I did. He didn’t. But that’s okay – all is not yet lost. If I go to an actual “passport office”, of which there are ones in Vancouver and Victoria, I can get the passport more quickly. I go to Vancouver the following week, bright with the hope of applying for Imo’s passport. Perfect!
I show up at seven am to find a line some three hundred people deep.
Three hundred people?
Still, I wait in the rain for a few hours, aware of Imo’s passport application, clutched under my arm, getting more and more soggy. After three odd hours when the line still has not moved, I give up. I will get up early the next morning and beat the line up. Perfect!
The taxi drops me off at 4:15 the next morning. It is raining, again, and there are already 75 people in line. This is also my last day in Vancouver, and I have to be back at the hotel at 11:00 am to check out. This is not going to work. That’s okay! I will go to Victoria and apply for a passport at that office on my next day off of work. Perfect!
Today was that day. It’s a two hour drive from my house to the passport office in Victoria, so I set off at one in the morning to make sure I am there in lots of time. I have a blanket, pillow, my passport, Imo’s pictures, the application signed by her Dad, me, and my guarantor, my divorce papers, our separation agreement, and proof of the children’s travel. Nothing can stop me now.
I get to the office at 3:00 am. There are seven people sleeping on the sidewalk in front of the building. It’s unclear which is the end of the line and which is the start, so I wave hopefully through the window of a nearby building to attract the attention of the security guard. He shows me where to wait and says, You’re the first person in line! Except you’re not. Because those people and here he gestures to the sleeping people in front of me, are homeless people that are going to sell their spots in line.
Okay, I think, and settle down with my pillow and blanket feeling at one with the world. Unlike my friends next to me, I stay sitting up, unable to sleep. First of all, I am too wired. Second of all, I am not comfortable enough to actually go to sleep or even want to go to sleep. Awake, I will know what is happening to me. Asleep, it will all take me by surprise. I watch the street sweepers roll by and wait for the hoards of people to appear. There isn’t much else to do, I didn’t bring a book or even a fully-charged mobile phone on which to play games, so I think about what I am going to do when the bakery across the street opens.
I will buy coffee for myself and for the seven homeless people who have staked out spots! We will have muffins! I will go to the bank and withdraw $200 and distribute it to them with affection! We are all one on this planet, I think, just trying to get along. I will be eighth in line, and it’s wonderful, and the world is a good, good place. Imogen will get her passport. I will stop having stress dreams. These homeless people will get a little break and sell their spots and everything will be happy.

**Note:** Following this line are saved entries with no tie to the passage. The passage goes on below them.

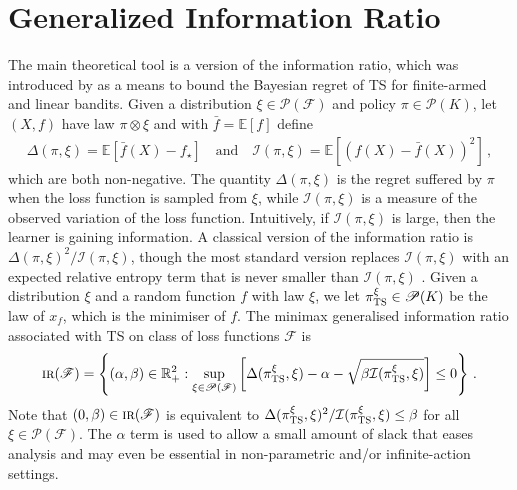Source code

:\documentclass[letter, 12pt]{report}
\newcommand{\R}{\mathbb R}
\newcommand{\E}{\mathbb E}
\newcommand{\sF}{\mathscr F}
\newcommand{\sP}{\mathscr P}
\newcommand{\I}{\mathcal{I}}
\newcommand{\1}{\mathbf{1}}
\newcommand{\IR}{\operatorname{\textsc{ir}}}
\newcommand{\ts}{\textsc{TS}\xspace}
\theoremstyle{plain}
\theoremstyle{definition}
\theoremstyle{remark}
\begin{document}
\chapter{Generalized Information Ratio}\label{ch:gir}
The main theoretical tool is a version of the information ratio, which was introduced by \cite{RV16} as a means to bound the Bayesian regret of
\ts for finite-armed and linear bandits.
Given a distribution $\xi \in \sP(\sF)$ and policy $\pi \in \sP(K)$, let $(X, f)$ have law $\pi \otimes \xi$ and with $\bar f = \E[f]$ define
\begin{align*}
    \Delta(\pi, \xi) = \E\left[\bar f(X) - f_\star\right] \quad \text{and} \quad
    \I(\pi, \xi) = \E\left[(f(X) - \bar f(X))^2\right]\,,
\end{align*}
which are both non-negative.
The quantity $\Delta(\pi, \xi)$ is the regret suffered by $\pi$ when the loss function is sampled from $\xi$, while $\I(\pi, \xi)$ is a measure of the observed variation
of the loss function. Intuitively, if $\I(\pi, \xi)$ is large, then the learner is gaining information.
A classical version of the information ratio is $\Delta(\pi, \xi)^2 / \I(\pi, \xi)$, though the most standard version replaces $\I(\pi, \xi)$ with
an expected relative entropy term that is never smaller than $\I(\pi, \xi)$ \citep{RV16}.
Given a distribution $\xi$ and a random function $f$ with law $\xi$, we let $\pi^\xi_\ts \in \sP(K)$ be the law of $x_f$, which is the minimiser of $f$.
The minimax generalised information ratio associated with \ts on class of loss functions $\sF$ is
\begin{align*}
    \IR(\sF) = \left\{(\alpha, \beta) \in \R_+^2 : \sup_{\xi \in \sP(\sF)} \left[\Delta(\pi^\xi_\ts, \xi) - \alpha - \sqrt{\beta \I(\pi^\xi_\ts, \xi)}\right] \leq 0 \right\} \,.
\end{align*}
Note that $(0, \beta) \in \IR(\sF)$ is equivalent to $\Delta(\pi_\ts^\xi, \xi)^2 / \I(\pi_\ts^\xi, \xi) \leq \beta$ for all $\xi \in \sP(\sF)$.
The $\alpha$ term is used to allow a small amount of slack that eases analysis and may even be essential in non-parametric and/or infinite-action settings.
\end{document}
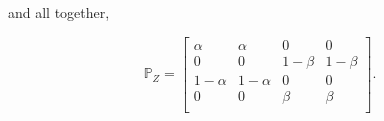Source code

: \documentclass[12pt]{article}
\newcommand{\om}[0] { \omega }
\newcommand{\Om}[0] { \Omega }
\newcommand{ \cf }[1] { \mathbf{1}_{#1} }
\begin{document}
\noindent
and all together,

$$
\mathbb{P}_Z = \left[ \begin{array}{cccc} 
\alpha  & \alpha  & 0 & 0 \\
0 & 0 & 1-\beta  & 1-\beta  \\
1-\alpha & 1-\alpha & 0 & 0 \\
0 & 0 & \beta & \beta \\
\end{array} \right].
$$








\end{document}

At 4:15, a full hour and fifteen minutes since I wrapped myself in my blanket and sat down, the next person arrives. I am a bit disappointed about this. I could have slept for another hour! But that’s okay! He sits far away from me on a little fold out chair. I realize that he, seeing a line of people in blankets, thinks we are all homeless people claiming spots to sell. That’s okay! I feel glad I sat right next to this pink blanket with black boots poking out from underneath and did not sit a healthy distance away as he did to us.
One of the homeless people, the only woman, sits up. The security guard comes out and they begin to talk about an incident which happened not long before I arrived. They were all sleeping, and the man in the front of the line (he’s not there, they’re gesturing to a point ahead of the line as I see it) suddenly woke up, walked back to this woman and her partner (who were sleeping) and kicked her partner in the face with his work boots.
Then he did it again.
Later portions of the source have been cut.